Booderee, in the Dhurga language of the region, means 'bay of plenty'. The name was chosen by the Wreck Bay Aboriginal Community for the former Jervis Bay National Park and Jervis Bay Botanic Gardens following the handback of the area to the Aboriginal traditional owners.
The Wreck Bay people remain closely tied to their culture - they have vast experience in cultural interpretation and delight in guiding visitors around the botanic gardens and park, sharing stories of their ancestors and their way of life.
Booderee is a Koori owned place.
It holds the evidence of the traditional owners' ancestry, and with the wind, the water and all life reflected in the past, it is the home and spirit of the Wreck Bay people.
Koori people are born of the land and have lived off the land forever.

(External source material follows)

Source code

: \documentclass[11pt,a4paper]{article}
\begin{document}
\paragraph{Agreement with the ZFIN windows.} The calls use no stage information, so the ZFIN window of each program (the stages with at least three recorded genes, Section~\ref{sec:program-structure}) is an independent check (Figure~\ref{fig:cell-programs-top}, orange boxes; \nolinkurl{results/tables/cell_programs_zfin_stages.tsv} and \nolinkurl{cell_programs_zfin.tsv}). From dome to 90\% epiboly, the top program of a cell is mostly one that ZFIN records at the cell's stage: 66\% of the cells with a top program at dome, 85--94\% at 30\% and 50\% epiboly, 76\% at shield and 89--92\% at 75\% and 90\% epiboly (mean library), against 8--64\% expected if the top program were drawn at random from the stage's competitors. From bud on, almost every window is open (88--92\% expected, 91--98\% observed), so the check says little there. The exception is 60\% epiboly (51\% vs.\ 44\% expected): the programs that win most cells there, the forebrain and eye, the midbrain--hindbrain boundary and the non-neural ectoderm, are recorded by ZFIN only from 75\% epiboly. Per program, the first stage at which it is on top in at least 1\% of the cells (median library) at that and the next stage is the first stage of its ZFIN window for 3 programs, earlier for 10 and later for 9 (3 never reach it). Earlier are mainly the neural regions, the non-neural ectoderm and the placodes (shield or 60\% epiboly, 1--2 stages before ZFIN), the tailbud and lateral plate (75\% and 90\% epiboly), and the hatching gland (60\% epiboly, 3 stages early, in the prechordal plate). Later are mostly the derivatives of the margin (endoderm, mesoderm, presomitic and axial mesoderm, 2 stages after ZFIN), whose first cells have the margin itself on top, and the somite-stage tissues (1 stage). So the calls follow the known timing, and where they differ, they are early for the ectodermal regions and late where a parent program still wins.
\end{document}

More than 100 prehistoric Aboriginal sites have been recorded on the Bherwerre Peninsula, some probably dating back to the stabilisation of the sea level about 6,000 years ago. The majority are shell middens, but there are also rock shelters, burial sites, ceremonial grounds, stone-flaking sites and axe-sharpening grooves. The distribution of these recorded sites emphasises the importance of the eastern end of Wreck Bay. The high density of midden sites on the Bherwerre Peninsula mirrors the preferred fishing zones of the present community. Ceremonial bunan or bora grounds are known only from the immediate hinterland of this section of Wreck Bay, and nearly all known axe grinding groove sites are in the catchments of Mary and Summercloud bays.
Living off the land
Booderee is an area which forms part of a network of sites, places and landscapes (both on land and in the water) that have helped provide generations with the knowledge and understanding of how to properly manage and live with these lands and waters.
Aboriginal people established camps where food and water were abundant, hunting and gathering were bountiful. The main sources of bush foods were yams, berries and native animals such as kangaroos, possums and echidnas.
Seafood has always been a major part of their diet. Oysters, muttonfish (abalone), pipis and mussels were easily found, especially at low tide. Resources were so abundant that huge piles of shells (middens) accumulated. Fish catches also proved plentiful, as the Aboriginal people's only competition for these tasty morsels were the predators of the ocean. Net-fishing has played and still plays a major role in the lives of the people of Wreck Bay. The main fish caught are whiting, bream, salmon and tailor.
In 2010 the Wreck Bay community made Australian history, taking out an international award in the Virgin Holidays' Responsible Tourism Awards 2010. Today nearly 80 per cent of Booderee's staff and contractors are local Indigenous people, working in the park and helping visitors connect with their culture.